Going Into Town; A Love Letter to New York, by Roz Chast, multi-award-winning New Yorker cartoonist, was born of an attempt to explain the geography of Manhattan to her suburban-raised, city college-bound daughter: “If you want to go from 52nd to 55th street… you have to walk THREE BLOCKS UPTOWN!” Her daughter responds, “What’s a block?” Chast draws her face expanding into a deranged expression, distorting into an almost Manhattan-shaped form, her yellow hair exploding over the panel borders, her eyebrows elevated so far into her forehead they look like horns. Lines animate her quivering body.
Chast explains in the accompanying text, “I wanted to introduce her to Manhattan and didn’t want them to ‘get off on the wrong foot’.” In my favourite image in this volume, all major players are drawn: Chast, her daughter and Manhattan. Manhattan, delightfully profiling a long green nose of Central Park, stands slightly uncertainly, pink arms and feet dangling, next to the nonchalant, hands-in-jeans-pockets of Chast’s daughter – two awkward peers left alone in a room for the first time. This is Chast’s world of humorous autobio-geographics, where whimsy and fascination, and a deep love of the city, are dosed with textual and visual (parental) anxiety.

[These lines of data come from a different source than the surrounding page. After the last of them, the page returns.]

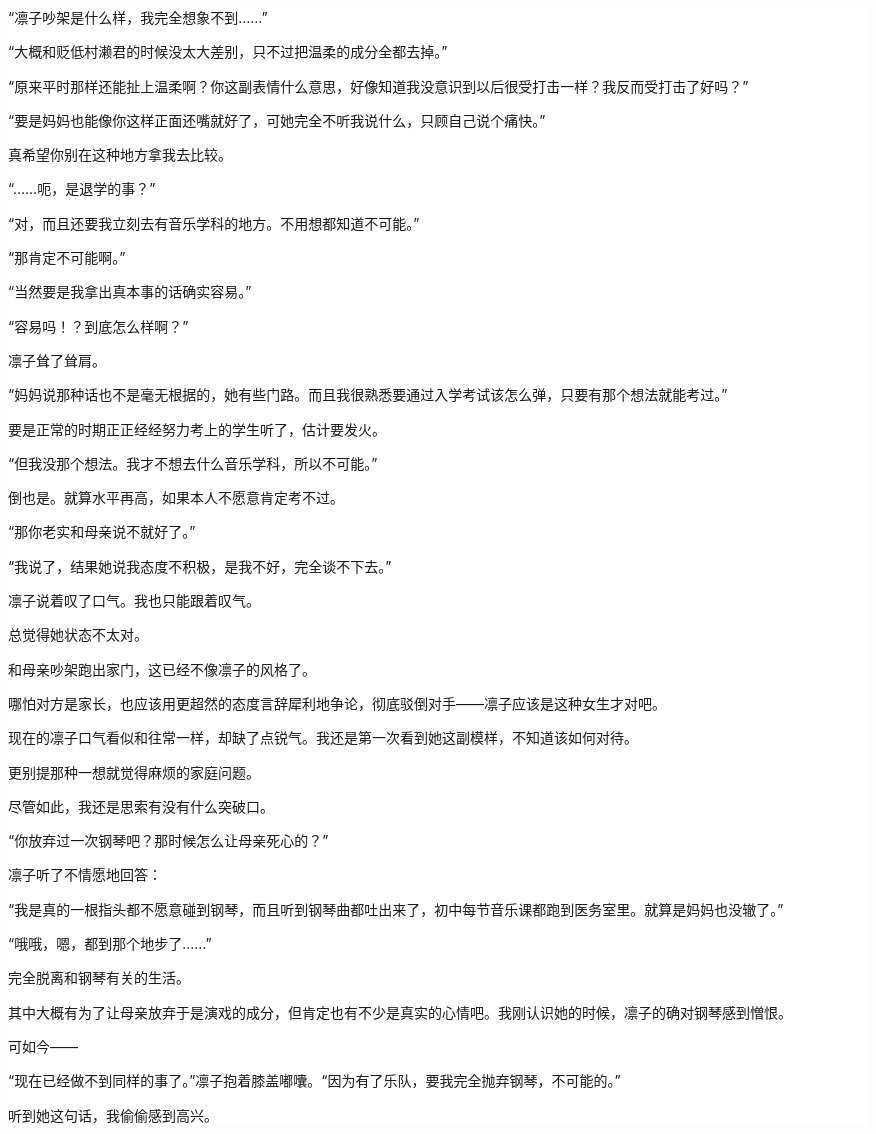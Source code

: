 “凛子吵架是什么样，我完全想象不到……”

“大概和贬低村濑君的时候没太大差别，只不过把温柔的成分全都去掉。”

“原来平时那样还能扯上温柔啊？你这副表情什么意思，好像知道我没意识到以后很受打击一样？我反而受打击了好吗？”

“要是妈妈也能像你这样正面还嘴就好了，可她完全不听我说什么，只顾自己说个痛快。”

真希望你别在这种地方拿我去比较。

“……呃，是退学的事？”

“对，而且还要我立刻去有音乐学科的地方。不用想都知道不可能。”

“那肯定不可能啊。”

“当然要是我拿出真本事的话确实容易。”

“容易吗！？到底怎么样啊？”

凛子耸了耸肩。

“妈妈说那种话也不是毫无根据的，她有些门路。而且我很熟悉要通过入学考试该怎么弹，只要有那个想法就能考过。”

要是正常的时期正正经经努力考上的学生听了，估计要发火。

“但我没那个想法。我才不想去什么音乐学科，所以不可能。”

倒也是。就算水平再高，如果本人不愿意肯定考不过。

“那你老实和母亲说不就好了。”

“我说了，结果她说我态度不积极，是我不好，完全谈不下去。”

凛子说着叹了口气。我也只能跟着叹气。

总觉得她状态不太对。

和母亲吵架跑出家门，这已经不像凛子的风格了。

哪怕对方是家长，也应该用更超然的态度言辞犀利地争论，彻底驳倒对手——凛子应该是这种女生才对吧。

现在的凛子口气看似和往常一样，却缺了点锐气。我还是第一次看到她这副模样，不知道该如何对待。

更别提那种一想就觉得麻烦的家庭问题。

尽管如此，我还是思索有没有什么突破口。

“你放弃过一次钢琴吧？那时候怎么让母亲死心的？”

凛子听了不情愿地回答：

“我是真的一根指头都不愿意碰到钢琴，而且听到钢琴曲都吐出来了，初中每节音乐课都跑到医务室里。就算是妈妈也没辙了。”

“哦哦，嗯，都到那个地步了……”

完全脱离和钢琴有关的生活。

其中大概有为了让母亲放弃于是演戏的成分，但肯定也有不少是真实的心情吧。我刚认识她的时候，凛子的确对钢琴感到憎恨。

可如今——

“现在已经做不到同样的事了。”凛子抱着膝盖嘟囔。“因为有了乐队，要我完全抛弃钢琴，不可能的。”

听到她这句话，我偷偷感到高兴。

Chast is no stranger to the fraught, complex world of personal geography. In Can’t We Talk About Something More Pleasant?, her memoir of her parents’ ageing and death, the Brooklyn of her childhood is intensely described and drawn. In Going into Town she writes: “Sometimes when you grow up in a place, you need to get away. I saw Brooklyn differently from people who came there from Wisconsin or wherever. I saw the ghost of the sad, dark, vociferous grocerette of my childhood. There was nothing there for me.” In contrast, her drawings of Manhattan are rich, animated and colourful; she “really like[s] DENSITY OF VISUAL INFORMATION”. Her images of storefronts – layers of shops, psychics, massages parlours, dentists and a cat psychiatrist – transform buildings into comics pages; throughout her book buildings are sources of narratives, anecdotes and advice. The shop that only sells ribbons, the shop no one goes into, apartments, ancient landmarks and museums. Of the latter, she sagely advises: “If you get Museum’d out. It’s not a class trip. You can leave whenever you want.” If, after all this architecture, one needs the release of landscape, do not fear: Chast notes that there are 70 parks in the city, and reminds the reader that there is more nature in the buildings than you might think: “The main wildlife in Manhattan [is] insects: cockroaches, bedbugs, silverfish.”
Roz Chast has been published in the New Yorker since 1978. As a woman cartoonist she was a novelty but also a maverick: “When I first walked into that room [at the New Yorker], it was all men.” The next generation of New Yorker contributors acknowledge her impact. Emily Flake, a younger cartoonist, acclaimed Chast’s significance in the New York Times: “She really opened the doors to a certain kind of idiosyncratic weirdness at the New Yorker. Part of that has to do with coming from a point of view owned by a woman. She wasn’t the first female cartoonist at the New Yorker, but she’s one of the first female stars. She carved out a space for a more personal brand of weirdness for people who are similarly off the map.”
Chast revels in her “off the map” excursions around the city and the self. “My daughter and I were talking about belly buttons the other day, and I said, basically we are just carelessly tied Hefty bags,” said Chast in a recent Vogue interview. Going into Town reads simultaneously as a love letter to the city, an ode to maternal anxiety and a record of personal geography. What then to make of that map of the city, lolling alongside her daughter? Why, of course, it is Chast’s very own, carefully tied, Manhattan-shaped Hefty bag.